Carolyn Forché, Blue Hour
(Harper/Collins)

Jack Foley

      It was about an hour after a friend of mine enthusiastically called Carolyn Forché. a “brilliant” poet that I received her new book, Blue Hour. I had to sign for the package, which was an unusual thing. The publisher (an important New York one, HarperCollins, not a “small press”) wanted to be certain this book reached my hands.

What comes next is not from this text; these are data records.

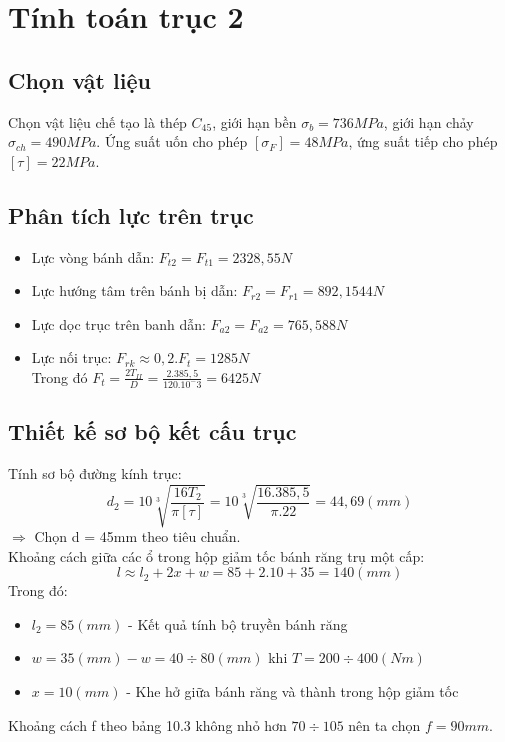 \section{Tính toán trục 2}
\subsection{Chọn vật liệu}
Chọn vật liệu chế tạo là thép $C_{45}$, giới hạn bền $\sigma_b =736MPa$, giới hạn chảy $\sigma_{ch} = 490MPa$.
Ứng suất uốn cho phép $[\sigma_F] = 48MPa$, ứng suất tiếp cho phép $[\tau] = 22MPa$.
\subsection{Phân tích lực trên trục}
\begin{itemize}
    \item Lực vòng bánh dẫn: $F_{t2} = F_{t1} = 2328,55N$
    \item Lực hướng tâm trên bánh bị dẫn: $F_{r2} = F_{r1} = 892,1544N$
    \item Lực dọc trục trên banh dẫn: $F_{a2} = F_{a2} = 765,588N$
    \item Lực nối trục: $F_{rk} \approx 0,2.F_{t} = 1285N$ \\
    Trong đó $F_t = \frac{2T_{II}}{D} = \frac{2.385,5}{120.10^-3} = 6425N$
\end{itemize}
\subsection{Thiết kế sơ bộ kết cấu trục}
Tính sơ bộ đường kính trục: \\
\[
    d_2 = 10\sqrt[3]{\frac{16T_2}{\pi[\tau]}} = 10\sqrt[3]{\frac{16.385,5}{\pi.22}} = 44,69(mm)
\]
$\Rightarrow$ Chọn d = 45mm theo tiêu chuẩn. \\
Khoảng cách giữa các ổ trong hộp giảm tốc bánh răng trụ một cấp: \\
\[
    l \approx l_2 + 2x + w = 85 + 2.10 + 35 = 140(mm)
\]
Trong đó: 
\begin{itemize}
    \item $l_2 = 85(mm)$ - Kết quả tính bộ truyền bánh răng
    \item $w = 35(mm) - w = 40 \div 80(mm)$ khi $T = 200 \div 400(Nm)$
    \item $x = 10(mm)$ - Khe hở giữa bánh răng và thành trong hộp giảm tốc
\end{itemize}
Khoảng cách f theo bảng 10.3 không nhỏ hơn $70 \div 105$ nên ta chọn $f = 90mm.$
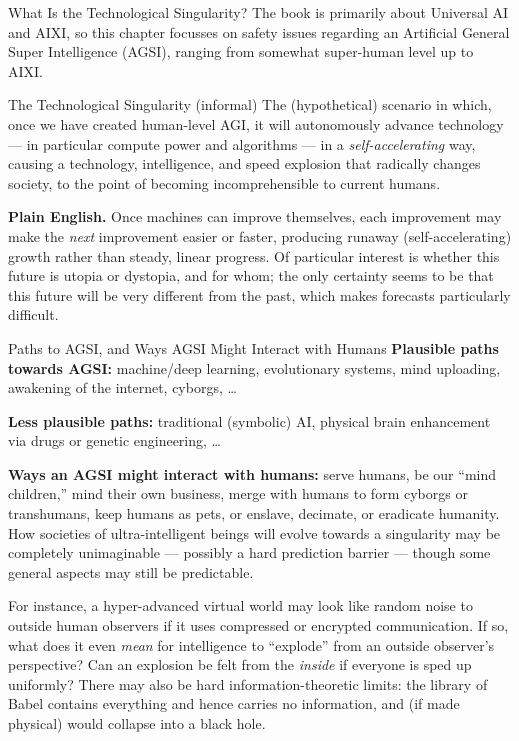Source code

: \documentclass[aspectratio=169,10pt]{beamer}
\begin{document}
\begin{frame}{What Is the Technological Singularity?}
  The book is primarily about Universal AI and AIXI, so this chapter
  focusses on safety issues regarding an Artificial General Super
  Intelligence (AGSI), ranging from somewhat super-human level up to AIXI.

  \begin{block}{The Technological Singularity (informal)}
    The (hypothetical) scenario in which, once we have created human-level
    AGI, it will autonomously advance technology --- in particular compute
    power and algorithms --- in a \emph{self-accelerating} way, causing a
    technology, intelligence, and speed explosion that radically changes
    society, to the point of becoming incomprehensible to current humans.
  \end{block}

  \textbf{Plain English.} Once machines can improve themselves, each
  improvement may make the \emph{next} improvement easier or faster,
  producing runaway (self-accelerating) growth rather than steady, linear
  progress. Of particular interest is whether this future is utopia or
  dystopia, and for whom; the only certainty seems to be that this future
  will be very different from the past, which makes forecasts particularly
  difficult.
\end{frame}

\begin{frame}{Paths to AGSI, and Ways AGSI Might Interact with Humans}
  \textbf{Plausible paths towards AGSI:} machine/deep learning, evolutionary
  systems, mind uploading, awakening of the internet, cyborgs, \ldots

  \textbf{Less plausible paths:} traditional (symbolic) AI, physical brain
  enhancement via drugs or genetic engineering, \ldots

  \vspace{0.4em}
  \textbf{Ways an AGSI might interact with humans:} serve humans, be our
  ``mind children,'' mind their own business, merge with humans to form
  cyborgs or transhumans, keep humans as pets, or enslave, decimate, or
  eradicate humanity. How societies of ultra-intelligent beings will
  evolve towards a singularity may be completely unimaginable --- possibly
  a hard prediction barrier --- though some general aspects may still be
  predictable.

  \vspace{0.4em}
  For instance, a hyper-advanced virtual world may look like random noise
  to outside human observers if it uses compressed or encrypted
  communication. If so, what does it even \emph{mean} for intelligence to
  ``explode'' from an outside observer's perspective? Can an explosion be
  felt from the \emph{inside} if everyone is sped up uniformly? There may
  also be hard information-theoretic limits: the library of Babel contains
  everything and hence carries no information, and (if made physical)
  would collapse into a black hole.
\end{frame}
\end{document}
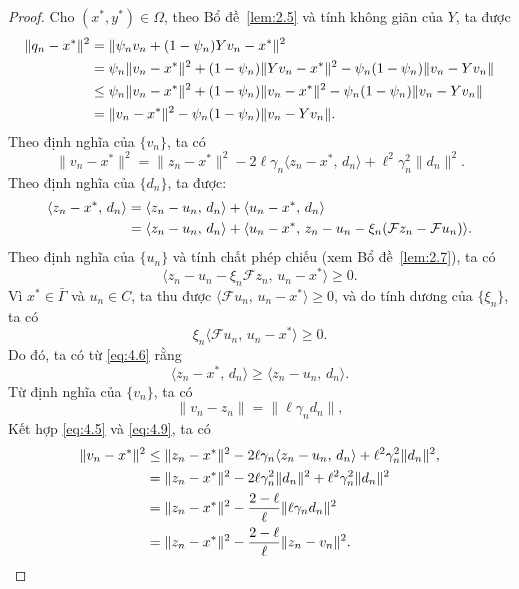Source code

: \documentclass{MyBook}
\theoremstyle{plain}
\theoremstyle{definition}
\theoremstyle{remark}
\numberwithin{equation}{chapter}
\newcommand{\Fc}{\mathcal{F}}
\newcommand{\inp}[2]{\langle #1,\,#2\rangle}
\newcommand{\nm}[1]{\lVert #1\rVert}
\newcommand{\Gam}{\bar{\Gamma}}
\begin{document}
\begin{proof}
Cho $(x^{*},y^{*})\in\Omega$, theo Bổ đề~\ref{lem:2.5} và tính không giãn của $Y$, ta được
\begin{align}
\nm{q_n-x^{*}}^2 &= \nm{\psi_n v_n+(1-\psi_n)Yv_n-x^{*}}^2\notag\\
&= \psi_n\nm{v_n-x^{*}}^2+(1-\psi_n)\nm{Yv_n-x^{*}}^2-\psi_n(1-\psi_n)\nm{v_n-Yv_n}\notag\\
&\le \psi_n\nm{v_n-x^{*}}^2+(1-\psi_n)\nm{v_n-x^{*}}^2-\psi_n(1-\psi_n)\nm{v_n-Yv_n}\notag\\
&= \nm{v_n-x^{*}}^2-\psi_n(1-\psi_n)\nm{v_n-Yv_n}. \label{eq:4.4}
\end{align}
Theo định nghĩa của $\{v_n\}$, ta có
\begin{equation}
\nm{v_n-x^{*}}^2=\nm{z_n-x^{*}}^2-2\ell\gamma_n\inp{z_n-x^{*}}{d_n}+\ell^2\gamma_n^2\nm{d_n}^2. \label{eq:4.5}
\end{equation}
Theo định nghĩa của $\{d_n\}$, ta được:
\begin{align}
\inp{z_n-x^{*}}{d_n} &= \inp{z_n-u_n}{d_n}+\inp{u_n-x^{*}}{d_n}\notag\\
&= \inp{z_n-u_n}{d_n}+\inp{u_n-x^{*}}{z_n-u_n-\xi_n(\Fc z_n-\Fc u_n)}. \label{eq:4.6}
\end{align}
Theo định nghĩa của $\{u_n\}$ và tính chất phép chiếu (xem Bổ đề~\ref{lem:2.7}), ta có
\begin{equation}
\inp{z_n-u_n-\xi_n\Fc z_n}{u_n-x^{*}}\ge 0. \label{eq:4.7}
\end{equation}
Vì $x^{*}\in\Gam$ và $u_n\in C$, ta thu được $\inp{\Fc u_n}{u_n-x^{*}}\ge 0$, và do tính dương của $\{\xi_n\}$, ta có
\begin{equation}
\xi_n\inp{\Fc u_n}{u_n-x^{*}}\ge 0. \label{eq:4.8}
\end{equation}
Do đó, ta có từ \eqref{eq:4.6} rằng
\begin{equation}
\inp{z_n-x^{*}}{d_n}\ge\inp{z_n-u_n}{d_n}. \label{eq:4.9}
\end{equation}
Từ định nghĩa của $\{v_n\}$, ta có
\[
\nm{v_n-z_n}=\nm{\ell\gamma_n d_n},
\]
Kết hợp \eqref{eq:4.5} và \eqref{eq:4.9}, ta có
\begin{align}
\nm{v_n-x^{*}}^2 &\le \nm{z_n-x^{*}}^2-2\ell\gamma_n\inp{z_n-u_n}{d_n}+\ell^2\gamma_n^2\nm{d_n}^2,\notag\\
&= \nm{z_n-x^{*}}^2-2\ell\gamma_n^2\nm{d_n}^2+\ell^2\gamma_n^2\nm{d_n}^2\notag\\
&= \nm{z_n-x^{*}}^2-\frac{2-\ell}{\ell}\nm{\ell\gamma_n d_n}^2\notag\\
&= \nm{z_n-x^{*}}^2-\frac{2-\ell}{\ell}\nm{z_n-v_n}^2. \label{eq:4.10}

\end{align}
\end{proof}
\end{document}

      I have read through it twice now, and I wish I liked it more than I do. Forché’s wonderful anthology, Against Forgetting, might well qualify as “brilliant,” but that is hardly true of these poems. This is “Curfew” in its entirety:

Curfew

for Sean

The curfew was as long as anyone could remember
Certainty’s tent was pulled from its little stakes
It was better not to speak any language
                         There was a man cloaked in doves, there was chandelier music

The city, translucent, shattered but did not disappear
Between the no-longer and the still-to-come
The child asked if the bones in the wall
Belonged to the lights in the tunnel
Yes, I said, and the stars nailed shut his heaven

      Poor kid. That isn’t dreadful, but it isn’t very good either. Is there anything in the least “new” about that poem? The word “language” shows up in it--and it’s a kind of wink to the reader. With the considerable success (both academic and non academic) of John Ashbery’s work and the work of various “language” poets, what began as an “experimental” movement--a function of the world of small press--has become something quite different. Here, the “experimental” is not an attempt to storm the barricades of the Absolute: rather, it is simply a style, a manner, something anyone can “do” in order to achieve certain “effects.” Blue Hour begins with a quotation from Martin Buber. “These moments are immortal,” writes Buber--hardly a modest claim for Forché’s poetry to be implicitly making!--“and most transitory of all”:

no content may be secured from them....Beams of their power stream into the ordered world and dissolve it again and again.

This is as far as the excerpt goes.